BEGIN Data to examine

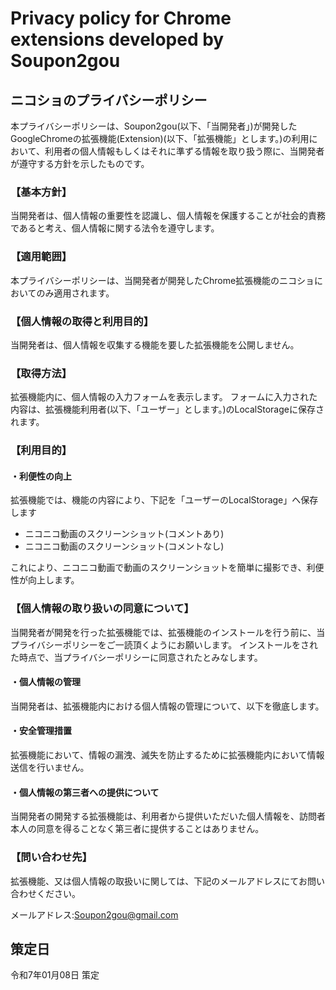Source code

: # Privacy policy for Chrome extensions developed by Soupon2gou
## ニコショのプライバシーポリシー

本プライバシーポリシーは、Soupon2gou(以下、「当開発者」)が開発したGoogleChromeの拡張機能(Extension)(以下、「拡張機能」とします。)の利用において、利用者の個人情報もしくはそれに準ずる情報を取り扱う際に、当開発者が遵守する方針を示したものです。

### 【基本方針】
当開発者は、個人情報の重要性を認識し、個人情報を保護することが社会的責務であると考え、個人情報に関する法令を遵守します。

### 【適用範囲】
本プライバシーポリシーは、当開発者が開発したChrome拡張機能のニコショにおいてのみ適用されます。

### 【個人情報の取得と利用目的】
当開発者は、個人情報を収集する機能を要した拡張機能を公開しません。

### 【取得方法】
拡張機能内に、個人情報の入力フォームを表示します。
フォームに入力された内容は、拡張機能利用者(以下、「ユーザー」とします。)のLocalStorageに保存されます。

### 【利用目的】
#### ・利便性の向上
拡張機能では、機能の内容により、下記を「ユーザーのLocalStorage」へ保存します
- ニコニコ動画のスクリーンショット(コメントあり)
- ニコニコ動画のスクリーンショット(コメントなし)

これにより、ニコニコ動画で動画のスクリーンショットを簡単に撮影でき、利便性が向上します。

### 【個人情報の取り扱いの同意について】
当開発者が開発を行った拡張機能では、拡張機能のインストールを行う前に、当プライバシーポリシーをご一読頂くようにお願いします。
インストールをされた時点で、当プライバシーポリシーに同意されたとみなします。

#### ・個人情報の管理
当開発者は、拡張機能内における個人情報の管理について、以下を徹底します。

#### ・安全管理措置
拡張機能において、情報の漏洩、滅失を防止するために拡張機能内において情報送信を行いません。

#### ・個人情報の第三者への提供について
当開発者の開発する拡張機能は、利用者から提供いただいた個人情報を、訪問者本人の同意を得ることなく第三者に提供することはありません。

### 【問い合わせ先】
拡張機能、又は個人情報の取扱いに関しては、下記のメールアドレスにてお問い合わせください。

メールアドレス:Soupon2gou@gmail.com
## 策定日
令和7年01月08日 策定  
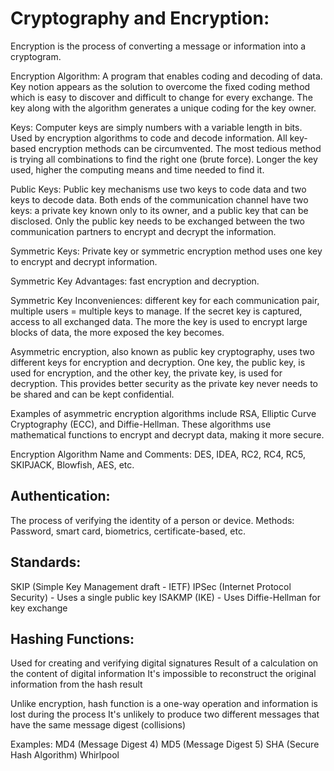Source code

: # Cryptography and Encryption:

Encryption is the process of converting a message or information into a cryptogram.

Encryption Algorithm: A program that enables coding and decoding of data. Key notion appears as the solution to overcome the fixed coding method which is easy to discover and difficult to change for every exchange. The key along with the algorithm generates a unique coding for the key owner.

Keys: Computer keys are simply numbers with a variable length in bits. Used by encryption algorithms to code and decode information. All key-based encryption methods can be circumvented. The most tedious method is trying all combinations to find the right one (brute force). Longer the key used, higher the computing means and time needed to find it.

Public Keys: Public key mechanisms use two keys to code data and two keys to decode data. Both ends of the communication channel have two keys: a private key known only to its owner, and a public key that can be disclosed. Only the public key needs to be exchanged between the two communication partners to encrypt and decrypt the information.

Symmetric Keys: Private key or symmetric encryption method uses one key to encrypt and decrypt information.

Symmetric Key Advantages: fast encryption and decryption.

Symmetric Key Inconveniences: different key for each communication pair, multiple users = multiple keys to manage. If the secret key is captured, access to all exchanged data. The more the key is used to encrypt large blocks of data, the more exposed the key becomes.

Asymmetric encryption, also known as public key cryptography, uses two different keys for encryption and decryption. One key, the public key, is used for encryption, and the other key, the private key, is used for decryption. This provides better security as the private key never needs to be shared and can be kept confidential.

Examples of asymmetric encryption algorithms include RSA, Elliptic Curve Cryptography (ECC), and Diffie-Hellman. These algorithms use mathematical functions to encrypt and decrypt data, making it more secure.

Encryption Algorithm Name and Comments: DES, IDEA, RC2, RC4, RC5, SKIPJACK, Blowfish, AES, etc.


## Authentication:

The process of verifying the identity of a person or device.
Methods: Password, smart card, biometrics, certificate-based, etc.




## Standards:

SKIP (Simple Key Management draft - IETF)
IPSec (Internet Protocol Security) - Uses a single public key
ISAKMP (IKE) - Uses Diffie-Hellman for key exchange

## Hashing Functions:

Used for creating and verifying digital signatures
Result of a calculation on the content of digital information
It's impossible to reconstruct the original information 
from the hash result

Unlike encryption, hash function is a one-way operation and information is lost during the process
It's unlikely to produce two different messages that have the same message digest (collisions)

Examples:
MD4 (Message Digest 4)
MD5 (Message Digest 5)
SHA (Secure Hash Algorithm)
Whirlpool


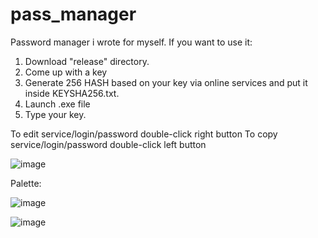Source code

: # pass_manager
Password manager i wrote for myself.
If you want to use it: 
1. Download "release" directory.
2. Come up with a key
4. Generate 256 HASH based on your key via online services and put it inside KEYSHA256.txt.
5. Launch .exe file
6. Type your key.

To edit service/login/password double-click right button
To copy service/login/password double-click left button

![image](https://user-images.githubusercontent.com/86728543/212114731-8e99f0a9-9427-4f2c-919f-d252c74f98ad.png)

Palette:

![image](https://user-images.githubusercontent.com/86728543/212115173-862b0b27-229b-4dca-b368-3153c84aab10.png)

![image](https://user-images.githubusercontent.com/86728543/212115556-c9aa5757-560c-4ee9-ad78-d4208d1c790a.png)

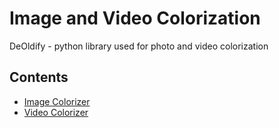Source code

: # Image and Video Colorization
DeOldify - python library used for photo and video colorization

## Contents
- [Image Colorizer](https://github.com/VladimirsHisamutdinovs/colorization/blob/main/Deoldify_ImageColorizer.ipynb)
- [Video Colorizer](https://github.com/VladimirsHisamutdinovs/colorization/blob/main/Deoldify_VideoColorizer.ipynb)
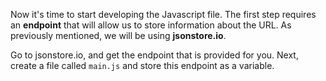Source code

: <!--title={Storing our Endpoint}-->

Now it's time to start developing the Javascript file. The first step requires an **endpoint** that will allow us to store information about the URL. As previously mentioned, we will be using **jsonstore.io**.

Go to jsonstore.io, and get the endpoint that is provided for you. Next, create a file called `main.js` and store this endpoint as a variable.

END Data to examine

Directions for this task: The exact lines from the beginning of the data through the one that contains "### 【個人情報の取り扱いの同意について】" must be given again, both ends included, and pictures must be left out.

Result:
Source code

: # Privacy policy for Chrome extensions developed by Soupon2gou
## ニコショのプライバシーポリシー

本プライバシーポリシーは、Soupon2gou(以下、「当開発者」)が開発したGoogleChromeの拡張機能(Extension)(以下、「拡張機能」とします。)の利用において、利用者の個人情報もしくはそれに準ずる情報を取り扱う際に、当開発者が遵守する方針を示したものです。

### 【基本方針】
当開発者は、個人情報の重要性を認識し、個人情報を保護することが社会的責務であると考え、個人情報に関する法令を遵守します。

### 【適用範囲】
本プライバシーポリシーは、当開発者が開発したChrome拡張機能のニコショにおいてのみ適用されます。

### 【個人情報の取得と利用目的】
当開発者は、個人情報を収集する機能を要した拡張機能を公開しません。

### 【取得方法】
拡張機能内に、個人情報の入力フォームを表示します。
フォームに入力された内容は、拡張機能利用者(以下、「ユーザー」とします。)のLocalStorageに保存されます。

### 【利用目的】
#### ・利便性の向上
拡張機能では、機能の内容により、下記を「ユーザーのLocalStorage」へ保存します
- ニコニコ動画のスクリーンショット(コメントあり)
- ニコニコ動画のスクリーンショット(コメントなし)

これにより、ニコニコ動画で動画のスクリーンショットを簡単に撮影でき、利便性が向上します。

### 【個人情報の取り扱いの同意について】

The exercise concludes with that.